Kaidah Ilmu Tafsir


Oleh : Labib Syauqi

Dua Kalimat ; Jika Berkumpul Berpisah,
Tapi Jika Berpisah Berkumpul.

Prolog

Adalah satu keniscayaan bagi seseorang yang hendak menguasai suatu disiplin ilmu tertentu, harus menguasai segala aspek yang berkaitan dengan disiplin ilmu tersebut, yang meliputi berbagai macam hal, mulai dari hal-hal yang berkaitan dengan mentalitas personal yang bersangkutan yaitu Akhlaqul Karimah, ataupun yang berkaitan dengan intensitas dan juga niatan yang pastinya harus mulia dan juga berorientasi ukhrowi, sampai pada penguasaan berbagai macam disiplin ilmu alat atau ilmu-ilmu yang berperan sebagai media untuk menguasai ilmu yang kita maksudkan. Seperti halnya kaidah fiqih yang mewajibkan sesuatu, yang mana sesuatu yang lain bergantung pada sesuatu itu.

Dalam hal ini jika seseorang hendak menafsiri teks-teks al-Qur’an, maka sebelumnya dia setidaknya harus menguasai berbagai ilmu alat (ilmu yang berkaitan dengan gramatika bahasa arab) disamping juga harus menguasai berbagai kaidah yang harus diketahui dan berkaitan dengan tafsif. Seperti kaidah Dloma’ir dan marji’nya, tentang Makrifat dan Nakiroh, Mufrod dan Jamak, termasuk lafal-lafal yang dikira mutarodif tetapi bukan,[1] dan juga tentang dua kalimat yang apabila bersama akan mempunyai makna berbeda tapi, akan mempunyai makna yang sama apabila tidak bersamaan. Dan yang terakhir ini adalah yang akan kita bahasa kali ini.

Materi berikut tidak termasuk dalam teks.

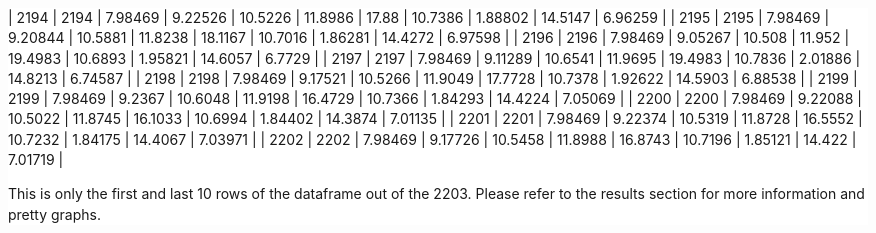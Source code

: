 | 2194 |        2194 | 7.98469 | 9.22526 | 10.5226 | 11.8986 | 17.88   | 10.7386 | 1.88802 |       14.5147 |       6.96259 |
| 2195 |        2195 | 7.98469 | 9.20844 | 10.5881 | 11.8238 | 18.1167 | 10.7016 | 1.86281 |       14.4272 |       6.97598 |
| 2196 |        2196 | 7.98469 | 9.05267 | 10.508  | 11.952  | 19.4983 | 10.6893 | 1.95821 |       14.6057 |       6.7729  |
| 2197 |        2197 | 7.98469 | 9.11289 | 10.6541 | 11.9695 | 19.4983 | 10.7836 | 2.01886 |       14.8213 |       6.74587 |
| 2198 |        2198 | 7.98469 | 9.17521 | 10.5266 | 11.9049 | 17.7728 | 10.7378 | 1.92622 |       14.5903 |       6.88538 |
| 2199 |        2199 | 7.98469 | 9.2367  | 10.6048 | 11.9198 | 16.4729 | 10.7366 | 1.84293 |       14.4224 |       7.05069 |
| 2200 |        2200 | 7.98469 | 9.22088 | 10.5022 | 11.8745 | 16.1033 | 10.6994 | 1.84402 |       14.3874 |       7.01135 |
| 2201 |        2201 | 7.98469 | 9.22374 | 10.5319 | 11.8728 | 16.5552 | 10.7232 | 1.84175 |       14.4067 |       7.03971 |
| 2202 |        2202 | 7.98469 | 9.17726 | 10.5458 | 11.8988 | 16.8743 | 10.7196 | 1.85121 |       14.422  |       7.01719 |

This is only the first and last 10 rows of the dataframe out of the 2203. Please refer to the results section for more information and pretty graphs.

Kaidah ini mungkin tidak banyak dibahas oleh para ulama Salaf, kita akan kesulitan mencari sebuah referensi yang dengan intens membahas kaidah ini atau bahkan membahasnya dalam sebuah bab tersendiri, tapi mungkin para ulama membahasnya dengan tidak terperinci dan terkesan terpotong-potong. Ini mungkin disebabkan bukan karena tidak pentingnya pembahasan ini, tapi mungkin karena para ulama salaf menganggap pembahasan tentang kaidah ini sudah tercakup dan dapat dipahami dalam pembahasan bab yang lain (Mutarodif) dengan berbagai permasalahannya, diantaranya lafal-lafal yang dianggap mutarodif tetapi ternyata mempunyai makna yang tidak sama, ataupun sebaliknya yaitu satu lafal yang mempunyai berbagai macam makna yang tergantung pada konteksnya.

Dua Kalimat ; Jika Berkumpul Berpisah, Tapi Jika Berpisah Berkumpul.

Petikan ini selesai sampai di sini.